# INPUT MATERIAL:
-- Opening Marker --

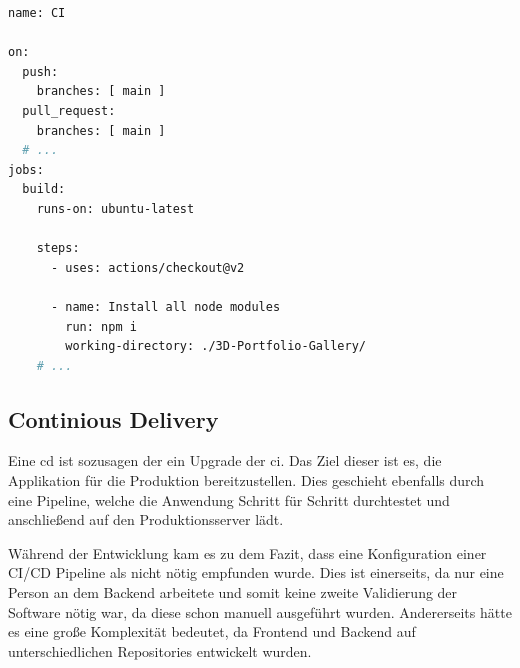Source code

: \begin{lstlisting}[label=lst:cipipeline, language=bash, caption=Pipeline einer CI]
name: CI

on:
  push:
    branches: [ main ]
  pull_request:
    branches: [ main ]
  # ...
jobs:
  build:
    runs-on: ubuntu-latest

    steps:
      - uses: actions/checkout@v2

      - name: Install all node modules
        run: npm i 
        working-directory: ./3D-Portfolio-Gallery/
    # ...

\end{lstlisting}

\subsection{Continious Delivery}

Eine \gls{cd} ist sozusagen der ein Upgrade der \gls{ci}. 
Das Ziel dieser ist es, die Applikation für die Produktion bereitzustellen. 
Dies geschieht ebenfalls durch eine Pipeline, welche die Anwendung Schritt für Schritt durchtestet und anschließend auf den Produktionsserver lädt. 
\cite{cicdabout}

Während der Entwicklung kam es zu dem Fazit, dass eine Konfiguration einer CI/CD Pipeline als nicht nötig empfunden wurde. 
Dies ist einerseits, da nur eine Person an dem Backend arbeitete und somit keine zweite Validierung der Software nötig war, da diese schon manuell ausgeführt wurden. 
Andererseits hätte es eine große Komplexität bedeutet, da Frontend und Backend auf unterschiedlichen Repositories entwickelt wurden. 
 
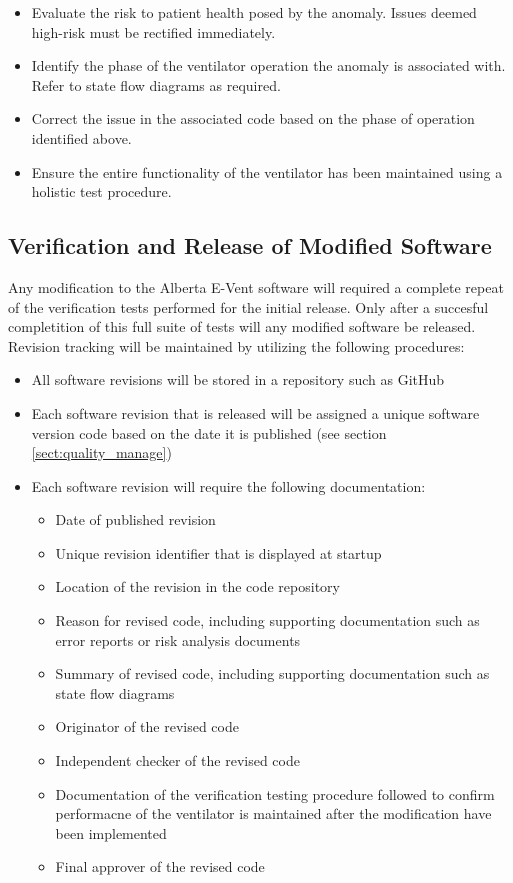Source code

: \documentclass[]{article}
\begin{document}
\begin{itemize}
	\item Evaluate the risk to patient health posed by the anomaly.  Issues deemed high-risk must be rectified immediately.
	\item Identify the phase of the ventilator operation the anomaly is associated with.  Refer to state flow diagrams as required.
	\item Correct the issue in the associated code based on the phase of operation identified above.
	\item Ensure the entire functionality of the ventilator has been maintained using a holistic test procedure.
\end{itemize}

\subsection{Verification and Release of Modified Software}
\label{sect:mod_tests}
Any modification to the Alberta E-Vent software will required a complete repeat of the verification tests performed for the initial release.  Only after a succesful completition of this full suite of tests will any modified software be released.  Revision tracking will be maintained by utilizing the following procedures:
\begin{itemize}
	\item All software revisions will be stored in a repository such as GitHub
	\item Each software revision that is released will be assigned a unique software version code based on the date it is published (see section \ref{sect:quality_manage})
	\item Each software revision will require the following documentation:
	\begin{itemize}
		\item Date of published revision
		\item Unique revision identifier that is displayed at startup
		\item Location of the revision in the code repository
		\item Reason for revised code, including supporting documentation such as error reports or risk analysis documents
		\item Summary of revised code, including supporting documentation such as state flow diagrams 
		\item Originator of the revised code
		\item Independent checker of the revised code
		\item Documentation of the verification testing procedure followed to confirm performacne of the ventilator is maintained after the modification have been implemented
		\item Final approver of the revised code
	\end{itemize}
\end{itemize}
\end{document}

-- Closing Marker --

# HOW TO COMPLETE THIS TASK:
Every entry above is to be set down exactly; the pictures are to be left out.

# TASK OUTPUT:
Source code

: \begin{lstlisting}[label=lst:cipipeline, language=bash, caption=Pipeline einer CI]
name: CI

on:
  push:
    branches: [ main ]
  pull_request:
    branches: [ main ]
  # ...
jobs:
  build:
    runs-on: ubuntu-latest

    steps:
      - uses: actions/checkout@v2

      - name: Install all node modules
        run: npm i 
        working-directory: ./3D-Portfolio-Gallery/
    # ...

\end{lstlisting}

\subsection{Continious Delivery}

Eine \gls{cd} ist sozusagen der ein Upgrade der \gls{ci}. 
Das Ziel dieser ist es, die Applikation für die Produktion bereitzustellen. 
Dies geschieht ebenfalls durch eine Pipeline, welche die Anwendung Schritt für Schritt durchtestet und anschließend auf den Produktionsserver lädt. 
\cite{cicdabout}

Während der Entwicklung kam es zu dem Fazit, dass eine Konfiguration einer CI/CD Pipeline als nicht nötig empfunden wurde. 
Dies ist einerseits, da nur eine Person an dem Backend arbeitete und somit keine zweite Validierung der Software nötig war, da diese schon manuell ausgeführt wurden. 
Andererseits hätte es eine große Komplexität bedeutet, da Frontend und Backend auf unterschiedlichen Repositories entwickelt wurden. 
 
Source code

: \documentclass[]{article}
\begin{document}
\begin{itemize}
	\item Evaluate the risk to patient health posed by the anomaly.  Issues deemed high-risk must be rectified immediately.
	\item Identify the phase of the ventilator operation the anomaly is associated with.  Refer to state flow diagrams as required.
	\item Correct the issue in the associated code based on the phase of operation identified above.
	\item Ensure the entire functionality of the ventilator has been maintained using a holistic test procedure.
\end{itemize}

\subsection{Verification and Release of Modified Software}
\label{sect:mod_tests}
Any modification to the Alberta E-Vent software will required a complete repeat of the verification tests performed for the initial release.  Only after a succesful completition of this full suite of tests will any modified software be released.  Revision tracking will be maintained by utilizing the following procedures:
\begin{itemize}
	\item All software revisions will be stored in a repository such as GitHub
	\item Each software revision that is released will be assigned a unique software version code based on the date it is published (see section \ref{sect:quality_manage})
	\item Each software revision will require the following documentation:
	\begin{itemize}
		\item Date of published revision
		\item Unique revision identifier that is displayed at startup
		\item Location of the revision in the code repository
		\item Reason for revised code, including supporting documentation such as error reports or risk analysis documents
		\item Summary of revised code, including supporting documentation such as state flow diagrams 
		\item Originator of the revised code
		\item Independent checker of the revised code
		\item Documentation of the verification testing procedure followed to confirm performacne of the ventilator is maintained after the modification have been implemented
		\item Final approver of the revised code
	\end{itemize}
\end{itemize}
\end{document}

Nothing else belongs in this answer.